● **What you should do**
Below are some records. Return exactly the lines from the one with "3. Read [README.md - API" to the one with "### Advanced", and nothing else.

[[ Working data, beginning ]]

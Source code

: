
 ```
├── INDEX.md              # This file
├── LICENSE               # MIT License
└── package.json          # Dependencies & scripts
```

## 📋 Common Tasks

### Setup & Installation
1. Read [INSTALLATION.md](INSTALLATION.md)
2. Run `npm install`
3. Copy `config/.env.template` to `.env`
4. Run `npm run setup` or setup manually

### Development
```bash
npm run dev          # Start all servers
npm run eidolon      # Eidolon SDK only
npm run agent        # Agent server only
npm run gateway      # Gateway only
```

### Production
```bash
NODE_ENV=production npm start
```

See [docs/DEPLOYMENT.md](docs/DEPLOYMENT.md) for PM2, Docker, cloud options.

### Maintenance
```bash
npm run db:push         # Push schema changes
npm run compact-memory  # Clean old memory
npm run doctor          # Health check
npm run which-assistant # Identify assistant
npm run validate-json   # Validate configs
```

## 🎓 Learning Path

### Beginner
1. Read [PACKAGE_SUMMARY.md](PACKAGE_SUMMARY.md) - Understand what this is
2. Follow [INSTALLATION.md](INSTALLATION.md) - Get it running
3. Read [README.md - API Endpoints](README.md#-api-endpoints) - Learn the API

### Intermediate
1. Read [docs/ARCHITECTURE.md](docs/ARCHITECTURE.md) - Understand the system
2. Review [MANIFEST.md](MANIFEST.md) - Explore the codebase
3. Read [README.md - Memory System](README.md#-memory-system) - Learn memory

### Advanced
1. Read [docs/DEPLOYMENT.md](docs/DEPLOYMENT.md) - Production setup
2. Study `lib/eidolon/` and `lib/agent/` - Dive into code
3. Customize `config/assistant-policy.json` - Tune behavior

[[ Working data, end ]]

● **Task output**
3. Read [README.md - API Endpoints](README.md#-api-endpoints) - Learn the API

### Intermediate
1. Read [docs/ARCHITECTURE.md](docs/ARCHITECTURE.md) - Understand the system
2. Review [MANIFEST.md](MANIFEST.md) - Explore the codebase
3. Read [README.md - Memory System](README.md#-memory-system) - Learn memory

### Advanced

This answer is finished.